▸ **Aim of the exercise**: As you work through the listing below, copy each line exactly and drop the images.

▸ **Records for the task**:
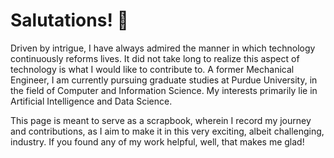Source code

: <h1>Salutations! 👋 </h1>

Driven by intrigue, I have always admired the manner in which technology continuously reforms lives. It did not take long to realize this aspect of technology is what I would like to contribute to. A former Mechanical Engineer, I am currently pursuing graduate studies at Purdue University, in the field of Computer and Information Science. My interests primarily lie in Artificial Intelligence and Data Science.

This page is meant to serve as a scrapbook, wherein I record my journey and contributions, as I aim to make it in this very exciting, albeit challenging, industry. If you found any of my work helpful, well, that makes me glad!


<!---
VivianHenry/VivianHenry is a ✨ special ✨ repository because its `README.md` (this file) appears on your GitHub profile.
You can click the Preview link to take a look at your changes.
--->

▸ **Reply**:
Source code

: <h1>Salutations! 👋 </h1>

Driven by intrigue, I have always admired the manner in which technology continuously reforms lives. It did not take long to realize this aspect of technology is what I would like to contribute to. A former Mechanical Engineer, I am currently pursuing graduate studies at Purdue University, in the field of Computer and Information Science. My interests primarily lie in Artificial Intelligence and Data Science.

This page is meant to serve as a scrapbook, wherein I record my journey and contributions, as I aim to make it in this very exciting, albeit challenging, industry. If you found any of my work helpful, well, that makes me glad!


<!---
VivianHenry/VivianHenry is a ✨ special ✨ repository because its `README.md` (this file) appears on your GitHub profile.
You can click the Preview link to take a look at your changes.
--->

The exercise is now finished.